Ed. Dept. Policing ESSA Rule Involving Testing, Special Education – Education Week

Education Week logoThe U.S. Department of Education has started informing a small group of states that they will have to make changes to the way they test students with severe cognitive disabilities, because of accountability changes brought about by the Every Student Succeeds Act.

Federal law permits students with the most severe cognitive disabilities to take an alternate assessment aligned to alternate achievement standards. Under the No Child Left Behind Act, the predecessor to the Every Student Succeeds Act, that assessment could be in the form of a portfolio, or collection of student work. But ESSA states that student assessments for accountability can only “be partially delivered in the form of portfolios, projects, or extended performance tasks,” meaning that states relying solely on portfolios have to make a change.
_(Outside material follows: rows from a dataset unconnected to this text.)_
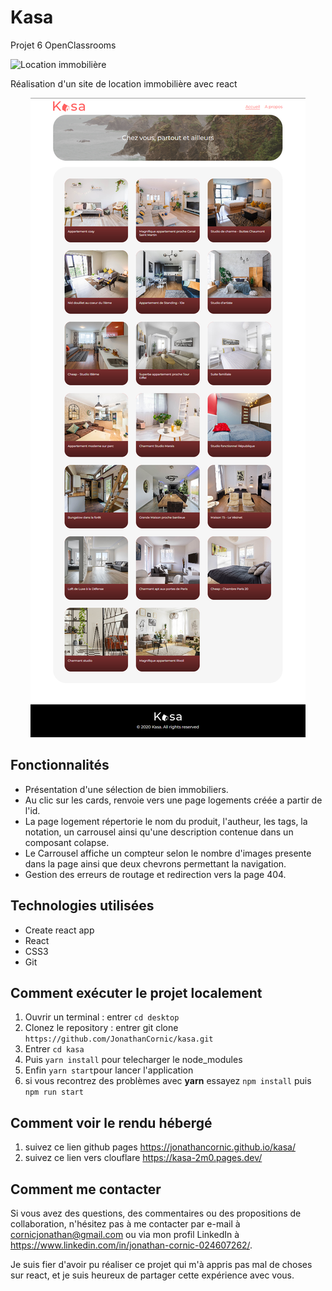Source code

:# Kasa
Projet 6 OpenClassrooms

![Location immobilière](https://img.shields.io/badge/Location%20immobilière-kasa-red)

Réalisation d'un site de location immobilière avec react

<div align="center">
<img src="https://github.com/JonathanCornic/kasa/blob/main/kasa-preview.png.png">
</div>

## Fonctionnalités

- Présentation d'une sélection de bien immobiliers.
- Au clic sur les cards, renvoie vers une page logements créée a partir de l'id.
- La page logement répertorie le nom du produit, l'autheur, les tags, la notation, un carrousel ainsi qu'une description contenue dans un composant colapse.
- Le Carrousel affiche un compteur selon le nombre d'images presente dans la page ainsi que deux chevrons permettant la navigation.
- Gestion des erreurs de routage et redirection vers la page 404. 

## Technologies utilisées

- Create react app
- React
- CSS3
- Git

## Comment exécuter le projet localement

1. Ouvrir un terminal : entrer `cd desktop`
2. Clonez le repository : entrer git clone `https://github.com/JonathanCornic/kasa.git`
3. Entrer `cd kasa`
4. Puis `yarn install` pour telecharger le node_modules
5. Enfin `yarn start`pour lancer l'application
6. si vous recontrez des problèmes avec __yarn__ essayez `npm install` puis `npm run start`

## Comment voir le rendu hébergé

1. suivez ce lien github pages https://jonathancornic.github.io/kasa/
2. suivez ce lien vers clouflare https://kasa-2m0.pages.dev/

## Comment me contacter

Si vous avez des questions, des commentaires ou des propositions de collaboration, n'hésitez pas à me contacter par e-mail à cornicjonathan@gmail.com ou via mon profil LinkedIn à https://www.linkedin.com/in/jonathan-cornic-024607262/.

Je suis fier d'avoir pu réaliser ce projet qui m'à appris pas mal de choses sur react, et je suis heureux de partager cette expérience avec vous.

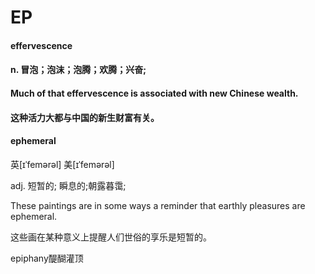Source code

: # EP

#### 

#### effervescence	

#### n.	冒泡；泡沫；泡腾；欢腾；兴奋;

#### Much of that effervescence is associated with new Chinese wealth.

#### 这种活力大都与中国的新生财富有关。

#### ephemeral	

英\[ɪˈfemərəl\] 美\[ɪˈfemərəl\]

adj.	短暂的; 瞬息的;朝露暮霭;

These paintings are in some ways a reminder that earthly pleasures are ephemeral.

这些画在某种意义上提醒人们世俗的享乐是短暂的。

epiphany醍醐灌顶


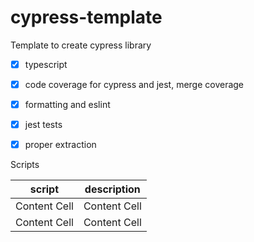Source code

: # cypress-template

Template to create cypress library

- [x] typescript
- [x] code coverage for cypress and jest, merge coverage
- [x] formatting and eslint
- [x] jest tests
- [x] proper extraction


Scripts

| script       | description   |
|--------------|---------------|
| Content Cell | Content Cell  |
| Content Cell | Content Cell  |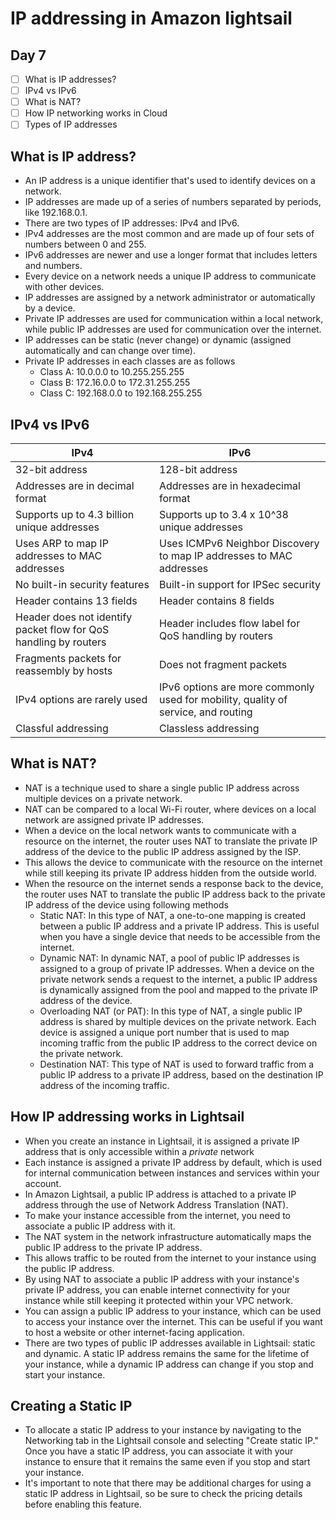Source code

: # IP addressing in Amazon lightsail

## Day 7

- [ ] What is IP addresses?
- [ ] IPv4 vs IPv6
- [ ] What is NAT?
- [ ] How IP networking works in Cloud
- [ ] Types of IP addresses

## What is IP address?

- An IP address is a unique identifier that's used to identify devices on a network.
- IP addresses are made up of a series of numbers separated by periods, like 192.168.0.1.
- There are two types of IP addresses: IPv4 and IPv6.
- IPv4 addresses are the most common and are made up of four sets of numbers between 0 and 255.
- IPv6 addresses are newer and use a longer format that includes letters and numbers.
- Every device on a network needs a unique IP address to communicate with other devices.
- IP addresses are assigned by a network administrator or automatically by a device.
- Private IP addresses are used for communication within a local network, while public IP addresses are used for communication over the internet.
- IP addresses can be static (never change) or dynamic (assigned automatically and can change over time).
- Private IP addresses in each classes are as follows
  - Class A: 10.0.0.0 to 10.255.255.255
  - Class B: 172.16.0.0 to 172.31.255.255
  - Class C: 192.168.0.0 to 192.168.255.255


## IPv4 vs IPv6

| IPv4                             | IPv6                                          |
|----------------------------------|-----------------------------------------------|
| 32-bit address                   | 128-bit address                               |
| Addresses are in decimal format  | Addresses are in hexadecimal format           |
| Supports up to 4.3 billion unique addresses | Supports up to 3.4 x 10^38 unique addresses |
| Uses ARP to map IP addresses to MAC addresses | Uses ICMPv6 Neighbor Discovery to map IP addresses to MAC addresses |
| No built-in security features     | Built-in support for IPSec security            |
| Header contains 13 fields         | Header contains 8 fields                       |
| Header does not identify packet flow for QoS handling by routers | Header includes flow label for QoS handling by routers |
| Fragments packets for reassembly by hosts | Does not fragment packets                      |
| IPv4 options are rarely used       | IPv6 options are more commonly used for mobility, quality of service, and routing     |
| Classful addressing                | Classless addressing                            |


## What is NAT?

- NAT is a technique used to share a single public IP address across multiple devices on a private network.
- NAT can be compared to a local Wi-Fi router, where devices on a local network are assigned private IP addresses.
- When a device on the local network wants to communicate with a resource on the internet, the router uses NAT to translate the private IP address of the device to the public IP address assigned by the ISP.
- This allows the device to communicate with the resource on the internet while still keeping its private IP address hidden from the outside world.
- When the resource on the internet sends a response back to the device, the router uses NAT to translate the public IP address back to the private IP address of the device using following methods
  - Static NAT: In this type of NAT, a one-to-one mapping is created between a public IP address and a private IP address. This is useful when you have a single device that needs to be accessible from the internet.
  - Dynamic NAT: In dynamic NAT, a pool of public IP addresses is assigned to a group of private IP addresses. When a device on the private network sends a request to the internet, a public IP address is dynamically assigned from the pool and mapped to the private IP address of the device.
  - Overloading NAT (or PAT): In this type of NAT, a single public IP address is shared by multiple devices on the private network. Each device is assigned a unique port number that is used to map incoming traffic from the public IP address to the correct device on the private network.
  - Destination NAT: This type of NAT is used to forward traffic from a public IP address to a private IP address, based on the destination IP address of the incoming traffic.


## How IP addressing works in Lightsail


- When you create an instance in Lightsail, it is assigned a private IP address that is only accessible within a *private* network
- Each instance is assigned a private IP address by default, which is used for internal communication between instances and services within your account.
- In Amazon Lightsail, a public IP address is attached to a private IP address through the use of Network Address Translation (NAT).
- To make your instance accessible from the internet, you need to associate a public IP address with it.
- The NAT system in the network infrastructure automatically maps the public IP address to the private IP address.
- This allows traffic to be routed from the internet to your instance using the public IP address.
- By using NAT to associate a public IP address with your instance's private IP address, you can enable internet connectivity for your instance while still keeping it protected within your VPC network.
- You can assign a public IP address to your instance, which can be used to access your instance over the internet. This can be useful if you want to host a website or other internet-facing application.
- There are two types of public IP addresses available in Lightsail: static and dynamic. A static IP address remains the same for the lifetime of your instance, while a dynamic IP address can change if you stop and start your instance.


## Creating a Static IP

- To allocate a static IP address to your instance by navigating to the Networking tab in the Lightsail console and selecting "Create static IP." Once you have a static IP address, you can associate it with your instance to ensure that it remains the same even if you stop and start your instance.
- It's important to note that there may be additional charges for using a static IP address in Lightsail, so be sure to check the pricing details before enabling this feature.
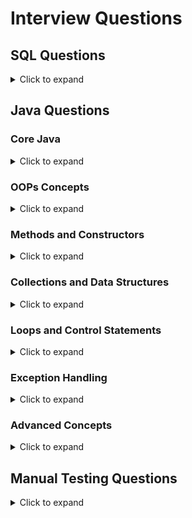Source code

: 
# Interview Questions

## SQL Questions
<details>
<summary>Click to expand</summary>

1. What is the difference between a primary key and a foreign key?  
2. What are joins in SQL?  
3. What is normalization?  
4. What is a subquery?  
5. What is a view in SQL?  
6. Difference between `TRUNCATE` and `DELETE`.  
7. What is upcasting?  
8. What is a datatype?  
9. What is a variable in SQL?  

</details>

## Java Questions

### Core Java
<details>
<summary>Click to expand</summary>

1. What are the features of Java?  
2. What is a datatype?  
3. What is a variable?  
4. What is the latest version of JDK?  
5. What are the features of JDK 8?  
6. What are the features of JDK 21?  
7. What is n-tier architecture?  
8. What is memory allocation in Java?  

</details>

### OOPs Concepts
<details>
<summary>Click to expand</summary>

1. What are the OOPs concepts?  
2. Explain polymorphism and its types (compile-time and runtime).  
3. What is inheritance?  
4. What is encapsulation?  
5. How do you achieve data hiding in Java?  
6. What is abstraction?  
7. What is the difference between an interface and an abstract class?  
8. What is covariant return type?  

</details>

### Methods and Constructors
<details>
<summary>Click to expand</summary>

1. What is a method?  
2. What are the types of methods?  
3. What is method overloading and overriding?  
4. What is method shadowing?  
5. What is a constructor?  
6. What are the types of constructors?  
7. What is constructor chaining?  
8. What is constructor overloading?  

</details>

### Collections and Data Structures
<details>
<summary>Click to expand</summary>

1. What is the difference between `ArrayList` and `TreeSet`?  
2. What is the difference between a linked list and a vector?  

</details>

### Loops and Control Statements
<details>
<summary>Click to expand</summary>

1. Explain looping statements.  
2. How does the `do-while` loop work?  
3. Write a logic to reverse a string (e.g., Input: "helloworld", Output: "dlrowolleh").  

</details>

### Exception Handling
<details>
<summary>Click to expand</summary>

1. What is an exception?  
2. What is the difference between checked and unchecked exceptions?  
3. How do you handle exceptions in Java?  
4. What is the purpose of `try` and `catch` blocks?  
5. Which exceptions occur at runtime and compile-time?  

</details>

### Advanced Concepts
<details>
<summary>Click to expand</summary>

1. What is multithreading?  
2. What is file handling?  
3. What is lambda function?  

</details>

## Manual Testing Questions
<details>
<summary>Click to expand</summary>

1. What is manual testing?  
2. What is the Software Development Life Cycle (SDLC)?  
3. What is the Software Testing Life Cycle (STLC)?  
4. What is the defect life cycle?  
5. What is regression testing?  
6. What is system testing?  
7. What is functional testing?  
8. What is the difference between smoke testing and sanity testing?  
9. What are the types of black-box testing?  
10. What is defect tracking?  
11. What is the Agile model?  
12. What is the Big Bang model?  
13. What are the types of testing done on a complete application?  
14. What would you do if a developer doesn't accept a defect?  

</details>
Officials at the U.S. Department of Education said that only a few state education agencies are expected to be affected by the requirement, and that so far, Georgia and Puerto Rico have been notified that they will have to change their testing procedures.

Allison Timberlake, Georgia’s deputy superintendent for assessment and accountability, said the state is reviewing the law and regulations but doesn’t anticipate a problem. The state is developing a new alternate assessment that will require students to perform standardized tasks, rather than relying solely on teachers collecting evidence of student performance.

“As we develop the new alternate assessment, we will review it to ensure it meets all federal requirements,” Timberlake said…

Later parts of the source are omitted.